For learners, maps help establish a spatial context for events, interactions, and developments. To be sure, students will likely see them all over the texts they use to study history. Maps account for approximately 72% of all data visualizations in middle school world history textbooks, and 58% of all data visualizations in middle school U.S. history textbooks. Numbers are similar in high school history textbooks—maps account for 59% of all data visualizations in world history textbooks, and 49% in U.S history. And the majority of these high school history maps are spatiotemporal, showing change or movement over both time and space.[21] As Clara Webb argues, “Maps can be powerful visual tools that provoke us to think about the how and why of history.”[22]
While many of the maps students encounter in school are intended to serve as visual aids to the spatial dimensions of historical developments, they can also be primary sources that provide students additional insight into change over time, causation, and historical perspectives. Indeed, maps as way-finding tools have played a significant role human lives throughout the world’s past, and have been as wide-ranging as an early map created by Egyptians of the 12th century BCE to find their way to gold and silver, to the iconic 1930s map of the London Underground.
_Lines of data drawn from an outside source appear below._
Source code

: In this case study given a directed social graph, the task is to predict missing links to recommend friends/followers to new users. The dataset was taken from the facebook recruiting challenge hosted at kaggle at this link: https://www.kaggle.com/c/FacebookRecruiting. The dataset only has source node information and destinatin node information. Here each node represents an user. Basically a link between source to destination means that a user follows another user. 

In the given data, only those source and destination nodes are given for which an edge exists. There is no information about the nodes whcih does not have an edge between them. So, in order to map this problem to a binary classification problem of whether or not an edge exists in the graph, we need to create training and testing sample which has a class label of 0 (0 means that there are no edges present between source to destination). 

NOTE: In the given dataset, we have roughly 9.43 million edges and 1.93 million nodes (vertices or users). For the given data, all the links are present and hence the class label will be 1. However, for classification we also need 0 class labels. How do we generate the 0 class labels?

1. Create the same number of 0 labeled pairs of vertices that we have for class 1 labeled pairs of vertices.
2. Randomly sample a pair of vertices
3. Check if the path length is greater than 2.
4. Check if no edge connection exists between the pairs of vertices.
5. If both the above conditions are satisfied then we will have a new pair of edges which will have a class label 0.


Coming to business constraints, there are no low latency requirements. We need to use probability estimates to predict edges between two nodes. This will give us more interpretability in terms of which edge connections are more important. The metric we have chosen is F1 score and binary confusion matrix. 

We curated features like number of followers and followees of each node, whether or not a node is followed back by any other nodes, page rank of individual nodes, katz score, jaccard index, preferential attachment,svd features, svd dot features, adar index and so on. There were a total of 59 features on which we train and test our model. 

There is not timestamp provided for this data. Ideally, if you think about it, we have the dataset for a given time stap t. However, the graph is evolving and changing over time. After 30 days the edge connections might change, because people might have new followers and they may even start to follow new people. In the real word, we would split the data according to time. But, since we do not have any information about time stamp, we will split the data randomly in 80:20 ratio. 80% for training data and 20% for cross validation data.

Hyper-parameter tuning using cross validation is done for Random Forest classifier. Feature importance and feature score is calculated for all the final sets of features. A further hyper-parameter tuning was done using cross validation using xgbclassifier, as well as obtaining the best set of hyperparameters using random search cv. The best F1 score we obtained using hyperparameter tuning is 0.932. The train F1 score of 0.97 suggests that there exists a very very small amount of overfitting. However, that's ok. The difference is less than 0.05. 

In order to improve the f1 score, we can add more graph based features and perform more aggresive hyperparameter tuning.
Some way-finding devices proved truly transformative in history, such as the map that may have helped encourage Christopher Columbus to find his way to the East Indies with a westward route, charting the course to the great global convergence of the Eastern and Western worlds. Other maps—such as those of the Chinese in the classical age, or the British at the height of imperialism—reveal to the historian the habits, thoughts, and perspectives of the people who created them, helping us understand how people of the past saw the world, where they had gone, and where they thought they could go.Approaches to Map Reading and the Challenges Students Face
Because someone within a particular context and with a particular purpose created any given map, it’s important that students question the premises and choices that underlie maps, analyzing the arguments that the maps are conveying, and features that were included and left out in making these arguments. Maps have been and continue to be keys to knowledge and power, as well as mediums of propaganda.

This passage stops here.